Top US court halts murderer's execution

WASHINGTON • The United States Supreme Court has halted the planned execution of an Alabama man convicted of murdering a police officer in 1985 after attorneys petitioned to spare the man's life, arguing that he had suffered several strokes that left him unable to remember the crime.

Vernon Madison, 67, has spent over three decades on death row for killing Corporal Julius Schulte, a police officer in the city of Mobile. In the appeal this week, Madison's lawyers said he is not competent to be executed because he is legally blind, cannot walk without assistance and is unable to recall the murder or understand his punishment.

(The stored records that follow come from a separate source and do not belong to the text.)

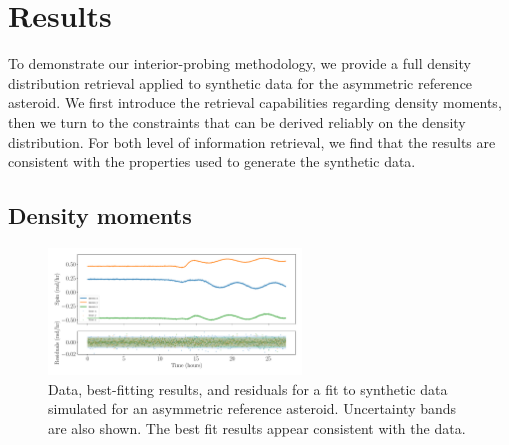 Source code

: \documentclass[fleqn,usenatbib]{mnras}
\begin{document}
\section{Results}
\label{sec:results}

To demonstrate our interior-probing methodology, we provide a full density distribution retrieval applied to synthetic data for the asymmetric reference asteroid. We first introduce the retrieval capabilities regarding density moments, then we turn to the constraints that can be derived reliably on the density distribution. For both level of information retrieval, we find that the results are consistent with the properties used to generate the synthetic data.

\subsection{Density moments}
\label{sec:example-fit}
\begin{figure}
  \centering
  \includegraphics[width=0.6\textwidth]{figs/example-residuals.pdf}
  \caption{Data, best-fitting results, and residuals for a fit to synthetic data simulated for an asymmetric reference asteroid. Uncertainty bands are also shown. The best fit results appear consistent with the data.}
  \label{fig:example-residuals}
\end{figure}
\end{document}
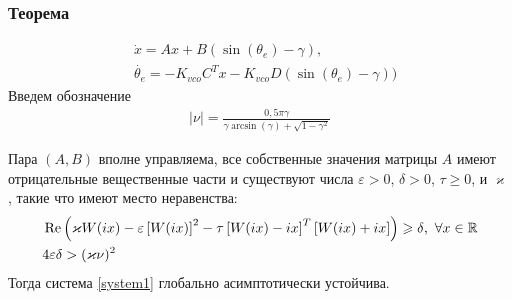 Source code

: \documentclass{beamer}
\begin{document}

\begin{frame}
\frametitle{Теорема}
\vspace{-4mm}
 \begin{equation}\label{system1}
 \begin{aligned}
 &\dot{x} = Ax + B(\operatorname{sin}(\theta_e) - \gamma) \text{,}\\
 &\dot{\theta_e} = -K_{vco}C^T x -K_{vco}D(\operatorname{sin}(\theta_e) - \gamma))
 \end{aligned}
\end{equation}
\vspace{-2.5mm}
Введем обозначение
 \begin{equation}
 \begin{aligned}
\mid\nu\mid = \frac{0,5\pi\gamma}{\gamma \operatorname{arcsin} (\gamma) + \sqrt{1-\gamma^2}}
 \end{aligned}
\end{equation}
\vspace{-3mm}
\begin{theorem}
Пара $(A, B)$ вполне управляема, все собственные значения матрицы $A$ имеют отрицательные вещественные части и существуют числа $\varepsilon > 0$, $\delta > 0$, $\tau \geqslant 0$, и $\varkappa$, такие что имеют место неравенства:\vspace{-2.5mm}
 \begin{align*}
&\operatorname{Re}\left( \varkappa W(ix)- \varepsilon\left[W(ix)\right]^2-\tau\left[ W(ix)-ix \right]^T\left[W(ix)+ix \right]\right) \geqslant \delta \text{,}\enskip\forall x \in \mathbb{R}\label{first_th_eq}\\
&4\varepsilon\delta > (\varkappa\nu)^2
\end{align*}
Тогда система \eqref{system1} глобально асимптотически устойчива.
\end{theorem}
\end{frame}

\end{document}
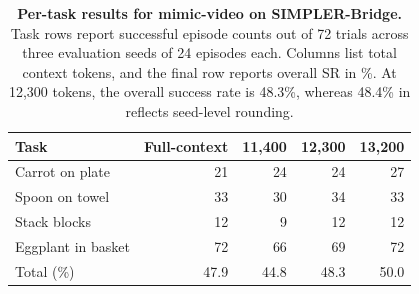 \begin{table}[!tbp]
  \centering
  \caption{\textbf{Per-task results for mimic-video on SIMPLER-Bridge.}
  Task rows report successful episode counts out of 72 trials across three evaluation seeds of 24 episodes each.
  Columns list total context tokens, and the final row reports overall SR in \%.
  At 12,300 tokens, the overall success rate is 48.3\%, whereas 48.4\% in  reflects seed-level rounding.
  }
  \label{tab:supp_pertask_bridge}
  \scriptsize
  \setlength{\tabcolsep}{3pt}
  \renewcommand{\arraystretch}{0.98}
\begin{tabular}{@{}lrrrr@{}}
    \toprule
    Task & Full-context & 11,400 & 12,300 & 13,200 \\
    \midrule
    Carrot on plate & 21 & 24 & 24 & 27 \\
    Spoon on towel & 33 & 30 & 34 & 33 \\
    Stack blocks & 12 & 9 & 12 & 12 \\
    Eggplant in basket & 72 & 66 & 69 & 72 \\
    \midrule
    Total (\%) & 47.9 & 44.8 & 48.3 & 50.0 \\
    \bottomrule
  \end{tabular}
\end{table}

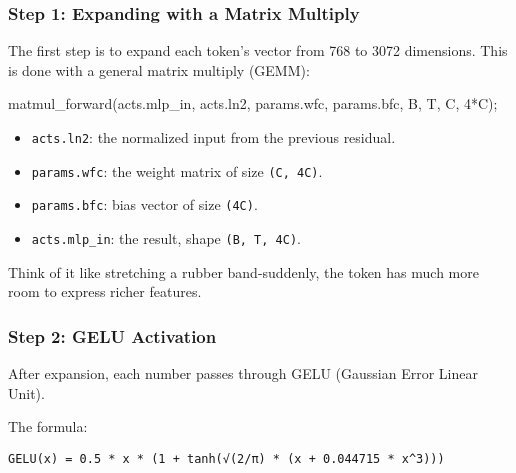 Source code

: \documentclass[
  letterpaper,
  DIV=11,
  numbers=noendperiod]{scrreprt}
\newenvironment{Shaded}{\begin{snugshade}}{\end{snugshade}}
\newcommand{\DecValTok}[1]{\textcolor[rgb]{0.68,0.00,0.00}{#1}}
\newcommand{\NormalTok}[1]{\textcolor[rgb]{0.00,0.23,0.31}{#1}}
\newcommand{\OperatorTok}[1]{\textcolor[rgb]{0.37,0.37,0.37}{#1}}
\providecommand{\tightlist}{%
  \setlength{\itemsep}{0pt}\setlength{\parskip}{0pt}}
\begin{document}
\subsubsection{Step 1: Expanding with a Matrix
Multiply}\label{step-1-expanding-with-a-matrix-multiply}

The first step is to expand each token's vector from 768 to 3072
dimensions. This is done with a general matrix multiply (GEMM):

\begin{Shaded}
\begin{Highlighting}[]
\NormalTok{matmul\_forward}\OperatorTok{(}\NormalTok{acts}\OperatorTok{.}\NormalTok{mlp\_in}\OperatorTok{,}\NormalTok{ acts}\OperatorTok{.}\NormalTok{ln2}\OperatorTok{,}\NormalTok{ params}\OperatorTok{.}\NormalTok{wfc}\OperatorTok{,}\NormalTok{ params}\OperatorTok{.}\NormalTok{bfc}\OperatorTok{,}\NormalTok{ B}\OperatorTok{,}\NormalTok{ T}\OperatorTok{,}\NormalTok{ C}\OperatorTok{,} \DecValTok{4}\OperatorTok{*}\NormalTok{C}\OperatorTok{);}
\end{Highlighting}
\end{Shaded}

\begin{itemize}
\tightlist
\item
  \texttt{acts.ln2}: the normalized input from the previous residual.
\item
  \texttt{params.wfc}: the weight matrix of size \texttt{(C,\ 4C)}.
\item
  \texttt{params.bfc}: bias vector of size \texttt{(4C)}.
\item
  \texttt{acts.mlp\_in}: the result, shape \texttt{(B,\ T,\ 4C)}.
\end{itemize}

Think of it like stretching a rubber band-suddenly, the token has much
more room to express richer features.

\subsubsection{Step 2: GELU Activation}\label{step-2-gelu-activation}

After expansion, each number passes through GELU (Gaussian Error Linear
Unit).

The formula:

\begin{verbatim}
GELU(x) = 0.5 * x * (1 + tanh(√(2/π) * (x + 0.044715 * x^3)))
\end{verbatim}
\end{document}
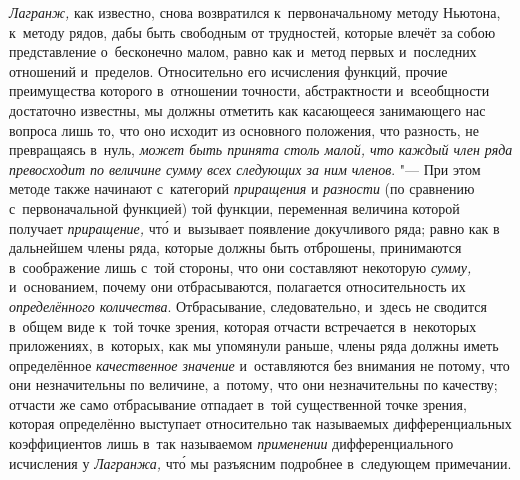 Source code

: {\em Лагранж,} как известно, снова возвратился к~первоначальному методу
Ньютона, к~методу рядов, дабы быть свободным от трудностей, которые влечёт за
собою представление о~бесконечно малом, равно как и~метод первых и~последних
отношений и~пределов. Относительно его исчисления функций, прочие преимущества
которого в~отношении точности, абстрактности и~всеобщности достаточно известны,
мы должны отметить как касающееся занимающего нас вопроса лишь то, что оно
исходит из основного положения, что разность, не превращаясь в~нуль,
{\em может быть принята столь малой, что каждый член ряда превосходит по
величине сумму всех следующих за ним членов}. "--- При этом методе также
начинают с~категорий {\em приращения} и {\em разности} (по сравнению
с~первоначальной функцией) той функции, переменная величина которой получает
{\em приращение,} чт\'{о} и~вызывает появление докучливого ряда; равно как в
дальнейшем члены ряда, которые должны быть отброшены, принимаются в~соображение
лишь с~той стороны, что они составляют некоторую {\em сумму,} и~основанием,
почему они отбрасываются, полагается относительность их {\em определённого
количества}. Отбрасывание, следовательно, и~здесь не сводится в~общем виде
к~той точке зрения, которая отчасти встречается в~некоторых приложениях,
в~которых, как мы упомянули раньше, члены ряда должны иметь определённое
{\em качественное значение} и~оставляются без внимания не потому, что они
незначительны по величине, а~потому, что они незначительны по качеству;
отчасти же само отбрасывание отпадает в~той существенной точке зрения,
которая определённо выступает относительно так называемых дифференциальных
коэффициентов лишь в~так называемом {\em применении} дифференциального
исчисления у {\em Лагранжа,} чт\'{о} мы разъясним подробнее в~следующем примечании.

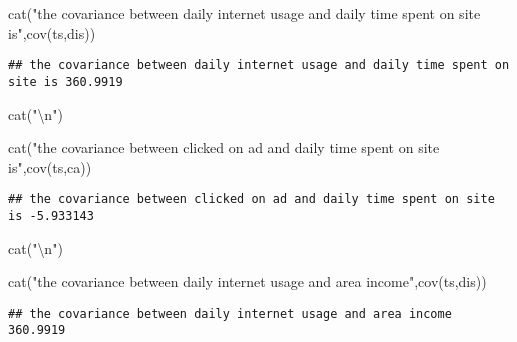 \documentclass[
]{article}
\newenvironment{Shaded}{\begin{snugshade}}{\end{snugshade}}
\newcommand{\FunctionTok}[1]{\textcolor[rgb]{0.00,0.00,0.00}{#1}}
\newcommand{\NormalTok}[1]{#1}
\newcommand{\SpecialCharTok}[1]{\textcolor[rgb]{0.00,0.00,0.00}{#1}}
\newcommand{\StringTok}[1]{\textcolor[rgb]{0.31,0.60,0.02}{#1}}
\begin{document}
\begin{Shaded}
\begin{Highlighting}[]
\FunctionTok{cat}\NormalTok{(}\StringTok{"the covariance between daily internet usage and daily time spent on site is"}\NormalTok{,}\FunctionTok{cov}\NormalTok{(ts,dis))}
\end{Highlighting}
\end{Shaded}

\begin{verbatim}
## the covariance between daily internet usage and daily time spent on site is 360.9919
\end{verbatim}

\begin{Shaded}
\begin{Highlighting}[]
\FunctionTok{cat}\NormalTok{(}\StringTok{"}\SpecialCharTok{\textbackslash{}n}\StringTok{"}\NormalTok{)}
\end{Highlighting}
\end{Shaded}

\begin{Shaded}
\begin{Highlighting}[]
\FunctionTok{cat}\NormalTok{(}\StringTok{"the covariance between clicked on ad and daily time spent on site is"}\NormalTok{,}\FunctionTok{cov}\NormalTok{(ts,ca))}
\end{Highlighting}
\end{Shaded}

\begin{verbatim}
## the covariance between clicked on ad and daily time spent on site is -5.933143
\end{verbatim}

\begin{Shaded}
\begin{Highlighting}[]
\FunctionTok{cat}\NormalTok{(}\StringTok{"}\SpecialCharTok{\textbackslash{}n}\StringTok{"}\NormalTok{)}
\end{Highlighting}
\end{Shaded}

\begin{Shaded}
\begin{Highlighting}[]
\FunctionTok{cat}\NormalTok{(}\StringTok{"the covariance between daily internet usage and area income"}\NormalTok{,}\FunctionTok{cov}\NormalTok{(ts,dis))}
\end{Highlighting}
\end{Shaded}

\begin{verbatim}
## the covariance between daily internet usage and area income 360.9919
\end{verbatim}
\end{document}

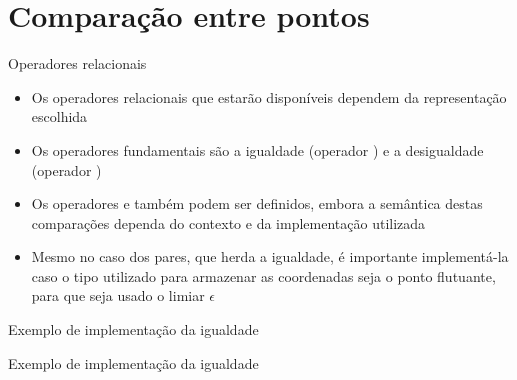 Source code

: \section{Comparação entre pontos}

\begin{frame}[fragile]{Operadores relacionais}

    \begin{itemize}
        \item Os operadores relacionais que estarão disponíveis dependem da representação
            escolhida
        \pause

        \item Os operadores fundamentais são a igualdade (operador ) e a 
            desigualdade (operador )
        \pause

        \item Os operadores  e  também podem ser definidos, embora a 
            semântica destas comparações dependa do contexto e da implementação utilizada
        \pause

        \item Mesmo no caso dos pares, que herda a igualdade, é importante implementá-la caso
            o tipo utilizado para armazenar as coordenadas seja o ponto flutuante, para que
            seja usado o limiar $\epsilon$
   \end{itemize}

\end{frame}

\begin{frame}[fragile]{Exemplo de implementação da igualdade}
\end{frame}

\begin{frame}[fragile]{Exemplo de implementação da igualdade}
\end{frame}
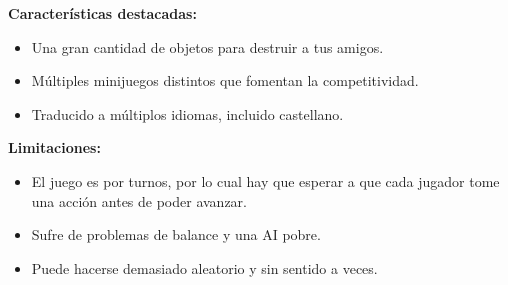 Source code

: \textbf{Características destacadas:}
\begin{itemize}
    \item Una gran cantidad de objetos para destruir a tus amigos.
    \item Múltiples minijuegos distintos que fomentan la competitividad.
    \item Traducido a múltiplos idiomas, incluido castellano.
\end{itemize}

\textbf{Limitaciones:}
\begin{itemize}
    \item El juego es por turnos, por lo cual hay que esperar a que cada jugador
    tome una acción antes de poder avanzar.
    \item Sufre de problemas de balance y una AI pobre.
    \item Puede hacerse demasiado aleatorio y sin sentido a veces.
\end{itemize}
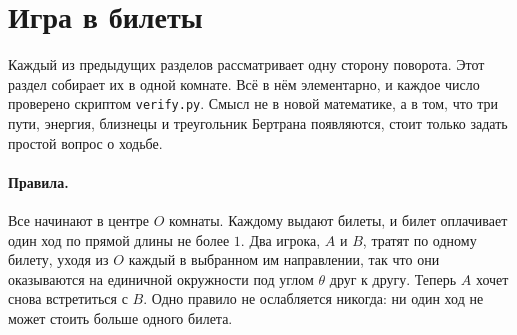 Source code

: \section{Игра в билеты}\label{sec:tickets}

Каждый из предыдущих разделов рассматривает одну сторону поворота. Этот раздел собирает их
в одной комнате. Всё в нём элементарно, и каждое число проверено скриптом \texttt{verify.py}.
Смысл не в новой математике, а в том, что три пути, энергия, близнецы и треугольник
Бертрана появляются, стоит только задать простой вопрос о ходьбе.

\paragraph{Правила.} Все начинают в центре $O$ комнаты. Каждому выдают
билеты, и билет оплачивает один ход по прямой длины не более $1$. Два игрока, $A$ и
$B$, тратят по одному билету, уходя из $O$ каждый в выбранном им направлении, так что
они оказываются на единичной окружности под углом $\theta$ друг к другу. Теперь $A$ хочет снова встретиться с $B$. Одно
правило не ослабляется никогда: ни один ход не может стоить больше одного билета.

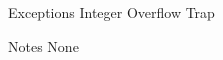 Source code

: \begin{iPageDescEntry}{Exceptions}
Integer Overflow Trap
\end{iPageDescEntry}

\begin{iPageDescEntry}{Notes}
None
\end{iPageDescEntry}







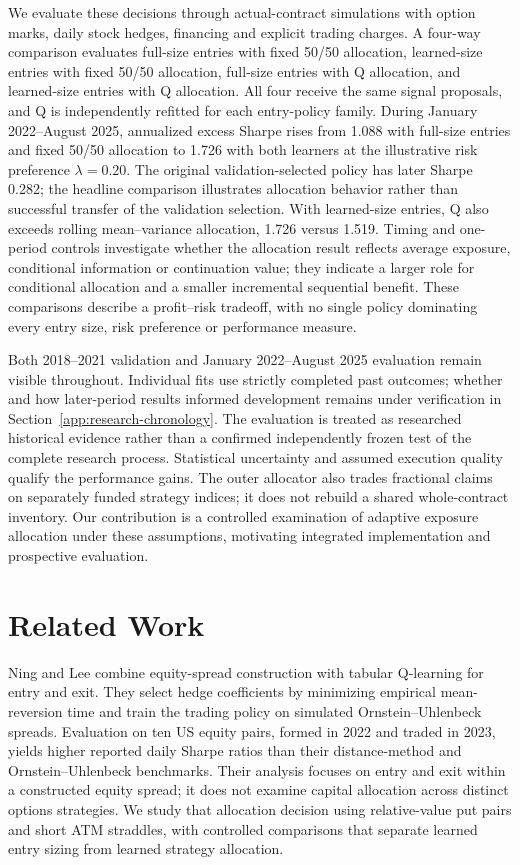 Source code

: \documentclass[11pt,letterpaper]{article}
\begin{document}
We evaluate these decisions through actual-contract simulations with option marks, daily stock hedges, financing and explicit trading charges. A four-way comparison evaluates full-size entries with fixed 50/50 allocation, learned-size entries with fixed 50/50 allocation, full-size entries with Q allocation, and learned-size entries with Q allocation. All four receive the same signal proposals, and Q is independently refitted for each entry-policy family. During January 2022--August 2025, annualized excess Sharpe rises from 1.088 with full-size entries and fixed 50/50 allocation to 1.726 with both learners at the illustrative risk preference \(\lambda=0.20\). The original validation-selected policy has later Sharpe 0.282; the headline comparison illustrates allocation behavior rather than successful transfer of the validation selection. With learned-size entries, Q also exceeds rolling mean--variance allocation, 1.726 versus 1.519. Timing and one-period controls investigate whether the allocation result reflects average exposure, conditional information or continuation value; they indicate a larger role for conditional allocation and a smaller incremental sequential benefit. These comparisons describe a profit--risk tradeoff, with no single policy dominating every entry size, risk preference or performance measure.

Both 2018--2021 validation and January 2022--August 2025 evaluation remain visible throughout. Individual fits use strictly completed past outcomes; whether and how later-period results informed development remains under verification in Section~\ref{app:research-chronology}. The evaluation is treated as researched historical evidence rather than a confirmed independently frozen test of the complete research process. Statistical uncertainty and assumed execution quality qualify the performance gains. The outer allocator also trades fractional claims on separately funded strategy indices; it does not rebuild a shared whole-contract inventory. Our contribution is a controlled examination of adaptive exposure allocation under these assumptions, motivating integrated implementation and prospective evaluation.
\section{Related Work}\label{sec:2}
Ning and Lee \cite{ning2024} combine equity-spread construction with tabular Q-learning for entry and exit. They select hedge coefficients by minimizing empirical mean-reversion time and train the trading policy on simulated Ornstein--Uhlenbeck spreads. Evaluation on ten US equity pairs, formed in 2022 and traded in 2023, yields higher reported daily Sharpe ratios than their distance-method and Ornstein--Uhlenbeck benchmarks. Their analysis focuses on entry and exit within a constructed equity spread; it does not examine capital allocation across distinct options strategies. We study that allocation decision using relative-value put pairs and short ATM straddles, with controlled comparisons that separate learned entry sizing from learned strategy allocation.
\end{document}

"His mind and body are failing," lawyers wrote in the petition.

In 2016, the Atlanta-based 11th US Circuit Court of Appeals ruled that Madison was no longer legally eligible to be executed because of his memory loss. But the US Supreme Court in November reversed that decision, saying court precedent had not established "that a prisoner is incompetent to be executed because of a failure to remember his commission of the crime".

But in its latest ruling, the Supreme Court said "the application for stay of execution of sentence of death presented to Justice (Clarence) Thomas and by him referred to the court is granted pending the disposition of the petition for a writ of certiorari", without elaborating on the reason for its decision.

Alabama prison spokesman Bob Horton said the state will not execute Madison as planned because of the US Supreme Court order.

According to court records, Madison killed Cpl Schulte during a domestic dispute between Madison and his girlfriend. Madison appeared to leave his girlfriend's home, but crept up behind the officer, who was on duty, and shot him twice.